Now that was one charge Liz didn't take lightly. In her family, Liz was considered the empathic one. The person most likely to give a damn. Didn't two tours to Bosnia count for anything? Hadn't she opened her home to Lydia and Reezira, the two young Romanian prostitutes who'd been caught in an immigration nightmare after their "sponsor," the deceitful snake, Charles Harmon, was arrested?
"You're wrong. You don't know me, and you sure as hell don't have any right to condemn me without giving me a chance to defend myself. Where's the justice in that?"
"Justice." The mocking tone came through his laugh.
"There's no such thing as justice."
He hesitated a moment then pivoted and started toward her. Liz tightened her grip on her phone. It wasn't much of a defense, but it was more than she'd had the last time a man attacked her.
When he was a foot away, he stopped. Without a car window separating them, Liz had a better look at his face. And it confused her. Mustache aside, the rest of the pieces were quite ordinary. Masculine nose — not too big, not too small. Nicely shaped eyes with pronounced crinkles that were tanned from his job, she guessed. A good-sized mouth and really excellent teeth. He was a decent-looking man, but, again, she had a sense that all of the features were slightly off. As if she were looking at one of those children's books in which the reader turns a section of the page to change the facial features and create a different character.
He gestured toward the street, impatiently. She looked where he was pointing.
"There. Do you see that flattened lump of muck? A minute ago that squished piece of debris was a living thing. A cactus. The word triglochidiatus defines it as a three-barbed variety.
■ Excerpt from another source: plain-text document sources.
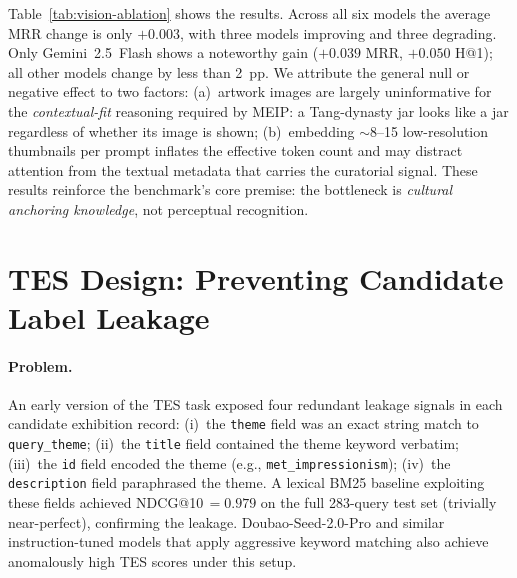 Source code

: \documentclass[11pt]{article}
\begin{document}
Table~\ref{tab:vision-ablation} shows the results.
Across all six models the average MRR change is only $+0.003$,
with three models improving and three degrading.
Only Gemini~2.5~Flash shows a noteworthy gain ($+0.039$ MRR,
$+0.050$ H@1); all other models change by less than 2~pp.
We attribute the general null or negative effect to two factors:
(a)~artwork images are largely uninformative for the
\emph{contextual-fit} reasoning required by MEIP: a Tang-dynasty
jar looks like a jar regardless of whether its image is shown;
(b)~embedding $\sim$8--15 low-resolution thumbnails per prompt
inflates the effective token count and may distract attention from
the textual metadata that carries the curatorial signal.
These results reinforce the benchmark's core premise:
the bottleneck is \emph{cultural anchoring knowledge},
not perceptual recognition.



\section{TES Design: Preventing Candidate Label Leakage}
\label{app:leakage}

\paragraph{Problem.}
An early version of the TES task exposed four redundant leakage signals
in each candidate exhibition record:
(i)~the \texttt{theme} field was an exact string match to \texttt{query\_theme};
(ii)~the \texttt{title} field contained the theme keyword verbatim;
(iii)~the \texttt{id} field encoded the theme (e.g., \texttt{met\_impressionism});
(iv)~the \texttt{description} field paraphrased the theme.
A lexical BM25 baseline exploiting these fields achieved NDCG@10\,$=0.979$ on
the full 283-query test set (trivially near-perfect), confirming the leakage.
Doubao-Seed-2.0-Pro and similar instruction-tuned models that apply aggressive
keyword matching also achieve anomalously high TES scores under this setup.
\end{document}
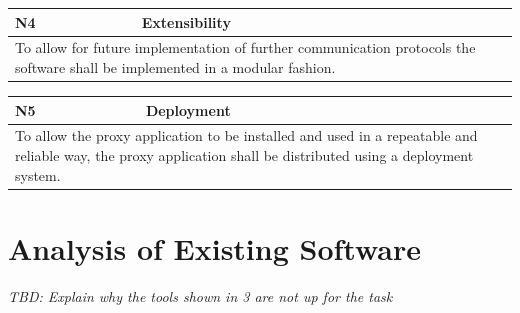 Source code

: \begin{center}
    \begin{tabular}{|p{1cm}|p{12cm}|}
        \hline
        \textbf{N4} & \textbf{Extensibility}                                                                                                                      \\ \hline
        \multicolumn{2}{|p{12cm}|}{To allow for future implementation of further communication protocols the software shall be implemented in a modular fashion.} \\ \hline
    \end{tabular}
\end{center}
\begin{center}
    \begin{tabular}{|p{1cm}|p{12cm}|}
        \hline
        \textbf{N5} & \textbf{Deployment}                                                                                                                                                           \\ \hline
        \multicolumn{2}{|p{12cm}|}{To allow the proxy application to be installed and used in a repeatable and reliable way, the proxy application shall be distributed using a deployment system.} \\ \hline
    \end{tabular}
\end{center}

\section{Analysis of Existing Software}
\label{sec:analysis-existing-software}
\emph{TBD: Explain why the tools shown in 3 are not up for the task}

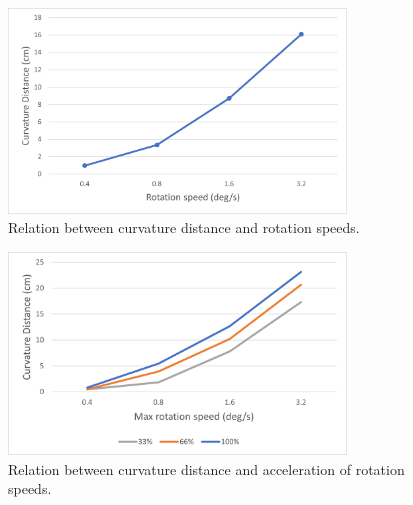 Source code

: \begin{figure}[H]\centering
	\includegraphics[width=0.8\textwidth]{Pictures/Curvature distance for four constant speeds.png}%
	\caption{Relation between curvature distance and rotation speeds.}\label{fig:Curvature distance for four constant speeds}%
	
\end{figure}


\begin{figure}[H]\centering
	\includegraphics[width=0.8\textwidth]{Pictures/Curvature distance for three accelerations at each constant speed.png}%
	\caption{Relation between curvature distance and acceleration of rotation speeds.}\label{fig:Curvature distance for three accelerations at each constant speed}%
	
\end{figure}


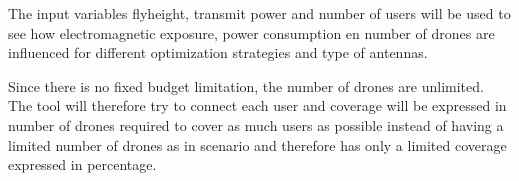 The input variables flyheight, transmit power and number of users will be used to see how electromagnetic exposure, power consumption en number of drones are influenced for
different optimization strategies and type of antennas.

Since there is no fixed budget limitation, the number of drones are unlimited. The tool will therefore try to connect each user and
coverage will be expressed in number of drones required to cover as much users as possible instead of having a limited number of drones  
as in scenario and therefore has only a limited coverage expressed in percentage.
Its common name is the hedgehog cactus because early Europeans thought it resembled the little animal they remembered from home. Others call it a claretcup cactus because of the beautiful ruby-red flowers that this one will never bear."
She studied the triangle-shaped planter at the corner of her driveway and the communal sidewalk. It hadn't been there when she left the house that morning. Two other plants — neither of which she could name — had survived, but bits of shredded bark and some greenish splotch led straight to her tire. Proof of her vicious, although unintentional, assault.